Peiffer-Schneider S, Noonan F C, Mutch D G, Simpkins S B, Herzog T, Rader J, Elbendary A, Gersell D J, Call K, Goodfellow P J
Department of Surgery, Washington University School of Medicine, 660 South Euclid Avenue, St. Louis, Missouri, 63110, USA.
Genomics. 1998 Aug 15;52(1):9-16. doi: 10.1006/geno.1998.5399.

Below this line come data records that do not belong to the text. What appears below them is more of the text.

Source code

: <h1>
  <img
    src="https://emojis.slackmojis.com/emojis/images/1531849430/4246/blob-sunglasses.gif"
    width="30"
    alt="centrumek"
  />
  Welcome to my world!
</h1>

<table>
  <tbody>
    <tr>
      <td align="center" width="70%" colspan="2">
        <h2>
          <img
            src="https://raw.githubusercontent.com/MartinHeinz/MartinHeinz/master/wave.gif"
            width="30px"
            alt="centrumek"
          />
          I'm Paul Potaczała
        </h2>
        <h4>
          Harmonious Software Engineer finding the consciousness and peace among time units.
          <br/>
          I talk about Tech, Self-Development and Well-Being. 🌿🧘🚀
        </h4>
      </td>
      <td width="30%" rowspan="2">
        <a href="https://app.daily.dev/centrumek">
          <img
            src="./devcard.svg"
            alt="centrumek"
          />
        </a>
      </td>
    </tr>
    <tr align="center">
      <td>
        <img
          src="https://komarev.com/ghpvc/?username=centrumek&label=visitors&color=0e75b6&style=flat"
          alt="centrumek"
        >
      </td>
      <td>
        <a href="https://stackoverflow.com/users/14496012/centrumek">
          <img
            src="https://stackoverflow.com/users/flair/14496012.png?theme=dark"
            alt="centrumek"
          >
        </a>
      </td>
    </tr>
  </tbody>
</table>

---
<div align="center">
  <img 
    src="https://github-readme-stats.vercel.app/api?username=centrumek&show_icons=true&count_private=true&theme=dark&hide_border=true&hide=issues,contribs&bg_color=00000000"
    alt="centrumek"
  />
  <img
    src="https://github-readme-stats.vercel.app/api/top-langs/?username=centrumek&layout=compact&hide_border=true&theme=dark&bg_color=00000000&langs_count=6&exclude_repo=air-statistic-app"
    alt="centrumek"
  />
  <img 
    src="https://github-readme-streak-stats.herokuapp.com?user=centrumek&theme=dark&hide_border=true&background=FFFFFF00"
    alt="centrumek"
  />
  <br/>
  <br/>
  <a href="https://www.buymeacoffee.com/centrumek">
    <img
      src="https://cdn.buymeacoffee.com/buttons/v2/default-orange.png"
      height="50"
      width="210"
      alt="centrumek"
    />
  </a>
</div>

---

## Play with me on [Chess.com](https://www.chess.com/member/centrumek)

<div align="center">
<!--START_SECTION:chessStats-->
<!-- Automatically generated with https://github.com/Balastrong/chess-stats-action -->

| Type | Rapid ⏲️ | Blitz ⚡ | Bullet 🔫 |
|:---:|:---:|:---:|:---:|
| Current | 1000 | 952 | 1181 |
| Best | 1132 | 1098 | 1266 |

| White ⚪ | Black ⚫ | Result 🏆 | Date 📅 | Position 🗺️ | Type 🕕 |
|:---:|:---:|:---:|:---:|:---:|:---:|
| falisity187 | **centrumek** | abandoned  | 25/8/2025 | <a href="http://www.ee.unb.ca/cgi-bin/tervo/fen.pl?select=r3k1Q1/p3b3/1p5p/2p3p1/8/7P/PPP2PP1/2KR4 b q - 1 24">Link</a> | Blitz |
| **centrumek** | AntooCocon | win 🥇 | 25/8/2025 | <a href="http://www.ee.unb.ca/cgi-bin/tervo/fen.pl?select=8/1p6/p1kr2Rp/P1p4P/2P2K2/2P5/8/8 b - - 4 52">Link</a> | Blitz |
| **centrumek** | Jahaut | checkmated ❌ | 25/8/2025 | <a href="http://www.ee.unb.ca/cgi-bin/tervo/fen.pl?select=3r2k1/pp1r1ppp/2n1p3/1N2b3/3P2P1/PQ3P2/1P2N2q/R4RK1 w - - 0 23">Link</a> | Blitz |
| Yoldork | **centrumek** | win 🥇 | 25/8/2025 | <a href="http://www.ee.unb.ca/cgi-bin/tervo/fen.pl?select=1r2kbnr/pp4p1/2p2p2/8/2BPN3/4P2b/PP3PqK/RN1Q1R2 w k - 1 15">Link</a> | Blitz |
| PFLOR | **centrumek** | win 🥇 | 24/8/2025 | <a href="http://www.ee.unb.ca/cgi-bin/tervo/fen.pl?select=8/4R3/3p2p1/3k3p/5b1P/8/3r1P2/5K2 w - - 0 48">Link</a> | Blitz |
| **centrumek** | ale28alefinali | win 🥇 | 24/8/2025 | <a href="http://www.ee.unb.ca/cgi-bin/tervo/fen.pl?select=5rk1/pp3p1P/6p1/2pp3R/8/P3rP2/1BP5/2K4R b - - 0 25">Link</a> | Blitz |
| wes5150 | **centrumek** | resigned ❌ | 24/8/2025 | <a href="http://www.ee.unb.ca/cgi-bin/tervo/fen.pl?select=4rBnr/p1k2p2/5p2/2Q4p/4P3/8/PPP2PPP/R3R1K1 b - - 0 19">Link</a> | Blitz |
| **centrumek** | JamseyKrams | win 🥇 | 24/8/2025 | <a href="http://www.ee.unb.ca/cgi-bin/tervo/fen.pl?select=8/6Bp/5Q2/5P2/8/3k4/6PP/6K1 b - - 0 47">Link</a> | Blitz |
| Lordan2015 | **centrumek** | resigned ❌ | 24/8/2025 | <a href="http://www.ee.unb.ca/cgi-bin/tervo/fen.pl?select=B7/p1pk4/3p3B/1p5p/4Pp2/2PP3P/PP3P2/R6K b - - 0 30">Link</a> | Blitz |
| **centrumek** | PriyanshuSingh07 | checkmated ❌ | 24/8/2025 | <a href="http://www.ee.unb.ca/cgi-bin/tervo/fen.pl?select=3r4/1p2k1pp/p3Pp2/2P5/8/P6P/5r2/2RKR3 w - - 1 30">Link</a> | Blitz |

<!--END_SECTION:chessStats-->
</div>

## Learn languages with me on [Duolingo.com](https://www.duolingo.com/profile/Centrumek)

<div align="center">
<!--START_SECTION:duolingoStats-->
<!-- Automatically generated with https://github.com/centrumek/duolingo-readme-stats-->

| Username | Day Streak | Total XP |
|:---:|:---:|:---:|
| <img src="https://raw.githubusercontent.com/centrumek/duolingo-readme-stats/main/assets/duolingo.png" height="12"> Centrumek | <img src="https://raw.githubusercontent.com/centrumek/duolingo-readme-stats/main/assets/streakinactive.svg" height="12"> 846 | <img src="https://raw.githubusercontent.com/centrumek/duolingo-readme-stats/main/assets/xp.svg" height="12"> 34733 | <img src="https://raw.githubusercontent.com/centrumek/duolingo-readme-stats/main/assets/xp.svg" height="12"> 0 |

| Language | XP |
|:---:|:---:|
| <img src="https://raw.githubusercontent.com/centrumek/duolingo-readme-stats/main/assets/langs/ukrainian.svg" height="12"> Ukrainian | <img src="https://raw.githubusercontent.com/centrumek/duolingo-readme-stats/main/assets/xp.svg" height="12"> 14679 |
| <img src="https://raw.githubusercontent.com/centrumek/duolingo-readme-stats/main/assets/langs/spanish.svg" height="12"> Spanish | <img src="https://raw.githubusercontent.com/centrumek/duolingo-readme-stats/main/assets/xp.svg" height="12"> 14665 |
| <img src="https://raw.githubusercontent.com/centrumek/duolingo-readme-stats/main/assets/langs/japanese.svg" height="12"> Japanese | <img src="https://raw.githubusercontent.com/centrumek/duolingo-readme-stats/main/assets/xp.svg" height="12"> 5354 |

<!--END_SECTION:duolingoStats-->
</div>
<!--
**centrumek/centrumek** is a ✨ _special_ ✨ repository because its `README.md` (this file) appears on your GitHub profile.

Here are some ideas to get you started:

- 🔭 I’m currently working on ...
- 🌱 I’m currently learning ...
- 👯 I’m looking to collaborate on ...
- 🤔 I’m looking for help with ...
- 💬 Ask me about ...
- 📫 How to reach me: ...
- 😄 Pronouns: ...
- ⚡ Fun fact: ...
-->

Frequent loss of chromosome 10q sequences in endometrial cancers suggests the involvement of a tumor suppressor gene. Previous loss-of-heterozygosity (LOH)studies have pointed to the 10q25-q26 region as the likely site of a tumor suppressor involved in endometrial tumorigenesis (S. L. Peiffer et al., 1995, Cancer Res. 55: 1922-1926; S. Nagase et al., 1996, Br. J. Cancer 74: 1979-1983; S. Nagase et al.,1997, Cancer Res. 57: 1630-1633). In an attempt to define further the localization of a tumor suppressor gene at 10q25, we screened a panel of 123 endometrioid adenocarcinomas for loss of heterozygosity of 10q25.3 sequences. Forty-three (35%) revealed LOH at one or more loci. The observed patterns of allelic loss define a minimum consensus region of deletion between D10S221 and D10S610. A sequence-ready bacterial clone contig and a long-range restriction map for a 1-Mb interval spanning the deletion region were developed as the first step in experiments directed toward the discovery the 10q25 tumor suppressor.